Chapitre XXXVI

Avec un grognement peu élégant, je me redresse. Les souvenirs de mon « aspiration » sont très frais dans ma mémoire et je frissonne rien que d'en parler. Décidément, cette chose étrange a fait de moi son déjeuner et personne n'a bougé le petit doigt pour m'aider. Pour Thomas, je peux comprendre, un pas en dehors des ailes de Lucifer et il était mort en quelques minutes. Aoile semblait être en proie à un concert de métal interne. Mais Lucifer lui-même ?

Il m'a juste regardé disparaître sans la moindre émotion et sans essayer de me sortir de là. Comme si la créature le lui avait demandé expressément. Bien que je doute que ce genre de créature est un langage compréhensible pour les gens comme nous.

Cela ressemblait plus à une incantation bruyante et désagréable. Je passe ma main sur mes jambes et mes bras, m'assurant qu'il ne reste aucune particule de ce truc sur moi. Déjà que la couleur était atroce, alors le toucher.... Je me retiens de vomir rien que d'y penser.

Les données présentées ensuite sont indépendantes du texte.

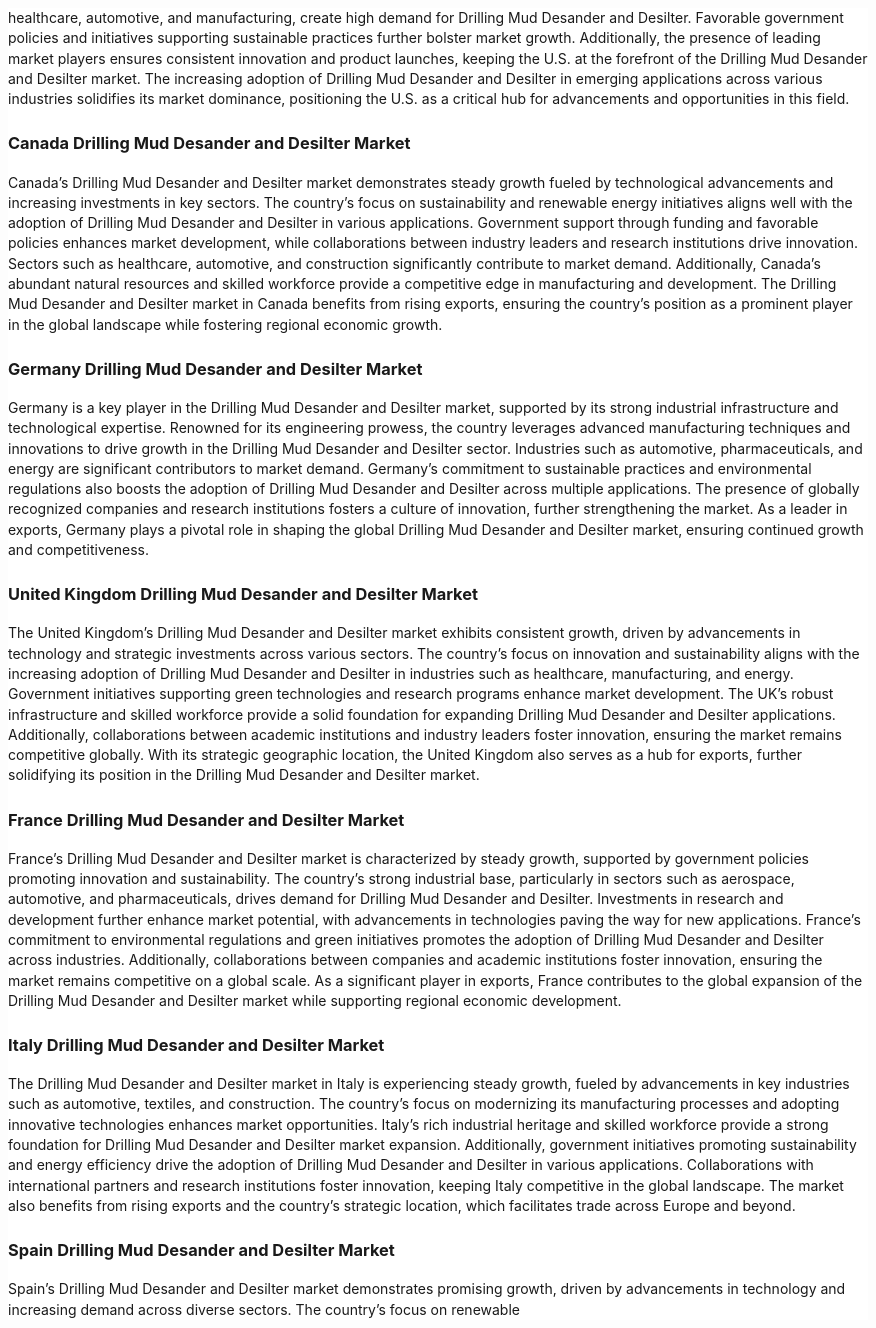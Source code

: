 healthcare, automotive, and manufacturing, create high demand for Drilling Mud Desander and Desilter. Favorable government policies and initiatives supporting sustainable practices further bolster market growth. Additionally, the presence of leading market players ensures consistent innovation and product launches, keeping the U.S. at the forefront of the Drilling Mud Desander and Desilter market. The increasing adoption of Drilling Mud Desander and Desilter in emerging applications across various industries solidifies its market dominance, positioning the U.S. as a critical hub for advancements and opportunities in this field.</p><h3>Canada Drilling Mud Desander and Desilter Market</h3><p>Canada&rsquo;s Drilling Mud Desander and Desilter market demonstrates steady growth fueled by technological advancements and increasing investments in key sectors. The country&rsquo;s focus on sustainability and renewable energy initiatives aligns well with the adoption of Drilling Mud Desander and Desilter in various applications. Government support through funding and favorable policies enhances market development, while collaborations between industry leaders and research institutions drive innovation. Sectors such as healthcare, automotive, and construction significantly contribute to market demand. Additionally, Canada&rsquo;s abundant natural resources and skilled workforce provide a competitive edge in manufacturing and development. The Drilling Mud Desander and Desilter market in Canada benefits from rising exports, ensuring the country&rsquo;s position as a prominent player in the global landscape while fostering regional economic growth.</p><h3>Germany Drilling Mud Desander and Desilter Market</h3><p>Germany is a key player in the Drilling Mud Desander and Desilter market, supported by its strong industrial infrastructure and technological expertise. Renowned for its engineering prowess, the country leverages advanced manufacturing techniques and innovations to drive growth in the Drilling Mud Desander and Desilter sector. Industries such as automotive, pharmaceuticals, and energy are significant contributors to market demand. Germany&rsquo;s commitment to sustainable practices and environmental regulations also boosts the adoption of Drilling Mud Desander and Desilter across multiple applications. The presence of globally recognized companies and research institutions fosters a culture of innovation, further strengthening the market. As a leader in exports, Germany plays a pivotal role in shaping the global Drilling Mud Desander and Desilter market, ensuring continued growth and competitiveness.</p><h3>United Kingdom Drilling Mud Desander and Desilter Market</h3><p>The United Kingdom&rsquo;s Drilling Mud Desander and Desilter market exhibits consistent growth, driven by advancements in technology and strategic investments across various sectors. The country&rsquo;s focus on innovation and sustainability aligns with the increasing adoption of Drilling Mud Desander and Desilter in industries such as healthcare, manufacturing, and energy. Government initiatives supporting green technologies and research programs enhance market development. The UK&rsquo;s robust infrastructure and skilled workforce provide a solid foundation for expanding Drilling Mud Desander and Desilter applications. Additionally, collaborations between academic institutions and industry leaders foster innovation, ensuring the market remains competitive globally. With its strategic geographic location, the United Kingdom also serves as a hub for exports, further solidifying its position in the Drilling Mud Desander and Desilter market.</p><h3>France Drilling Mud Desander and Desilter Market</h3><p>France&rsquo;s Drilling Mud Desander and Desilter market is characterized by steady growth, supported by government policies promoting innovation and sustainability. The country&rsquo;s strong industrial base, particularly in sectors such as aerospace, automotive, and pharmaceuticals, drives demand for Drilling Mud Desander and Desilter. Investments in research and development further enhance market potential, with advancements in technologies paving the way for new applications. France&rsquo;s commitment to environmental regulations and green initiatives promotes the adoption of Drilling Mud Desander and Desilter across industries. Additionally, collaborations between companies and academic institutions foster innovation, ensuring the market remains competitive on a global scale. As a significant player in exports, France contributes to the global expansion of the Drilling Mud Desander and Desilter market while supporting regional economic development.</p><h3>Italy Drilling Mud Desander and Desilter Market</h3><p>The Drilling Mud Desander and Desilter market in Italy is experiencing steady growth, fueled by advancements in key industries such as automotive, textiles, and construction. The country&rsquo;s focus on modernizing its manufacturing processes and adopting innovative technologies enhances market opportunities. Italy&rsquo;s rich industrial heritage and skilled workforce provide a strong foundation for Drilling Mud Desander and Desilter market expansion. Additionally, government initiatives promoting sustainability and energy efficiency drive the adoption of Drilling Mud Desander and Desilter in various applications. Collaborations with international partners and research institutions foster innovation, keeping Italy competitive in the global landscape. The market also benefits from rising exports and the country&rsquo;s strategic location, which facilitates trade across Europe and beyond.</p><h3>Spain Drilling Mud Desander and Desilter Market</h3><p>Spain&rsquo;s Drilling Mud Desander and Desilter market demonstrates promising growth, driven by advancements in technology and increasing demand across diverse sectors. The country&rsquo;s focus on renewable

Ce qui me frappe, sur le moment, c'est le calme qui règne autour de moi. Je me relève rapidement, constatant par-là que je n'ai aucune blessure due à une aspiration par monstre étrange. La lumière sort d'une fenêtre de taille moyenne, à ma droite. Derrière moi, je découvre un lit d'enfant, dont la structure représente une couronne.

Au-dessus de cela, de longs rideaux crème entourent le lit, comme une sorte de barrière protectrice. J'étais moi-même assise sur la moquette crème qui recouvre un plancher un peu cassé. A ma gauche se trouve une armoire, la plus grande qu'il m'ait été donné de voir. Comme le reste de la chambre, elle est peinte de blanc et les poignées d'ouverture sont deux couronnes d'or.

Clairement une chambre d'enfant. La seule chose qui me paraît étrange, c'est la présence de ce miroir intégral sortit d'un magazine Ikéa. Qui mettrait cela dans la chambre d'un jeune enfant ? Alors que la question traverse mon esprit, un rire cristallin se fait entendre derrière la porte fermée de la chambre.

Une légère panique m'envahit. Comment expliquer à ces gens que j'ai été avalée par une créature liquide et que j'ai atterris ici ? Au mieux, je serais internée une nouvelle fois, dans un véritable hôpital et inculpée de meurtre en prime. La porte s'ouvre et une petite fille joufflue entre en riant dans la chambre. Ses cheveux bruns bouclés sont attachés en un tout petit chignon, pratiquement sur son crâne. Ses jolis yeux verts me traversent comme si j'étais invisible et se posent derrière moi. Je tourne la tête pour découvrir, sous la fenêtre, une petite coiffeuse en plastique sur laquelle une brosse rose pétard attend de servir.

La petite fille passe à côté de moi et attrape la brosse avec un cri de victoire qui me fait sourire. Attendrie, je la regarde passer des petits coups de brosse répétitifs sur son chignon, le rendant totalement abstrait. Elle n'a pas l'air de me voir et quelque part, cela ne me surprend pas. Je ne dois pas être physiquement présente dans cette chambre. Habillée d'une robe aussi verte que mes yeux, la petite jette la brosse à travers la chambre en grognant parce que sa coiffure est défaite.

— Mais que fait mon grand bébé ? S'exclame une voix féminine depuis l'entrée de la chambre.

Une femme d'une trentaine d'année, avec de longs cheveux de jais cascadant sur ses épaules et une paire d'yeux verts identiques aux miens, elle sourit à l'enfant qui retrouve un semblant de sourire malgré ses cheveux en désordre.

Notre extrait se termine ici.